The second relates to its application primarily to manufacturing, where industrial ecology has been defined variously as "…a new approach to the industrial design of products and processes and the implementation of sustainable manufacturing strategies" (Jelinski et al., 1992), as "… the totality or the pattern of relationships between various industrial activities, their products, and the environment" (Patel, 1992), as "designing industrial infrastructures as if they were a series of interlocking systems" (Tibbs, 1991), and "the network of all industrial processes as they may interact with each other and live off each other, not only in the economic sense but also in the sense of the direct use of each other's energy and material wastes'' (Ausubel, 1992).

The third broadens the definition of industrial ecology to establish links to sustainable development and implies that

Industrial ecology is the means by which humanity can deliberately and rationally approach and maintain a desirable carrying capacity, given continued economic, cultural, and technological evolution. The concept requires that an industrial system by viewed not in isolation from its surrounding systems, but in concert with them. It is a systems view in which one seeks to optimize the total materials cycle from virgin material, to finished material, to component, to product, to obsolete product, and to ultimate disposal. Factors to be optimized include resources, energy, and capital (Graedel and Allenby, 1995).

Finally, there is the non-normative definition that characterizes industrial ecology as "the complex mutual relations between human activities of industry and its surrounding environment" (Watanabe, 1993) or as "the study of the flows of material and energy in industrial activities, of the effects of these flows on the environment, and of the influences of economic, political, regulatory, and social factors on the flow, use, and transformation of resources" (White, 1994).

All the definitions share one common concern: the integration of environmental considerations in decision making to reduce the environmental impacts of production and consumption.

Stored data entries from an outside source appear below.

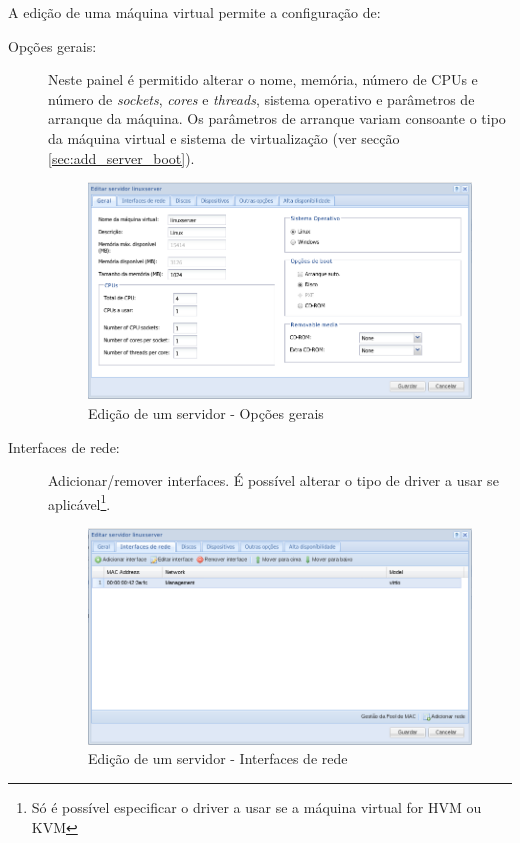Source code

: A edição de uma máquina virtual permite a configuração de:
\begin{description}
	\item[Opções gerais:] Neste painel é permitido alterar o nome, memória, número de CPUs e número de \emph{sockets}, \emph{cores} e \emph{threads}, sistema operativo e parâmetros de arranque da máquina.
        Os parâmetros de arranque variam consoante o tipo da máquina virtual e sistema de virtualização (ver secção \ref{sec:add_server_boot}).
		\begin{figure}[H]
        		\begin{center}
		        \includegraphics[scale=0.5]{screenshots/server_edit_general.png}
        		\caption{Edição de um servidor - Opções gerais}
	        	\label{fig:server_edit_general}
	        	\end{center}
		\end{figure}

	\item[Interfaces de rede:] Adicionar/remover interfaces. É possível alterar o tipo de driver a usar se aplicável\footnote{Só é possível especificar o driver a usar se a máquina virtual for HVM ou KVM}.
		\begin{figure}[H]
        		\begin{center}
		        \includegraphics[scale=0.5]{screenshots/server_edit_interfaces.png}
        		\caption{Edição de um servidor - Interfaces de rede}
	        	\label{fig:server_edit_interfaces}
	        	\end{center}
		\end{figure}


\end{description}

Over the last several years, the National Academy of Engineering has, through its program on Technology and Environment, explored technology's impact on the environment through its role in production and consumption. Recent efforts in this area have focused on technology transfer (Cross-Border Technology Transfer to Eliminate Ozone-Depleting Substance, 1992); the relationship between science and environmental regulation and its effect on technological innovation (Keeping Pace with Science and Engineering: Case Studies In Environmental Regulation, 1993); industrial ecology and design for the environment (The Greening of Industrial Ecosystems, 1994); corporate environmental practice (Corporate Environmental Practices: Climbing the Learning Curve, 1994); The United State's and Japan's interest in industrial ecology (Industrial Ecology: U.S./Japan Perspectives, 1994); linkages between natural ecosystem conditions and engineering (Engineering Within Ecological Constraints, 1996); design and management of production and consumption systems for environmental quality (The Industrial Green Game: Implications for Environmental Design and Management, 1997); the diffusion patterns of environmentally critical technologies and their effect on the changing habitability of the planet (Technological Trajectories and the Human Environment, 1997); and the impact of services industries on the environment (exploratory workshops held in December 1994 and June 1995).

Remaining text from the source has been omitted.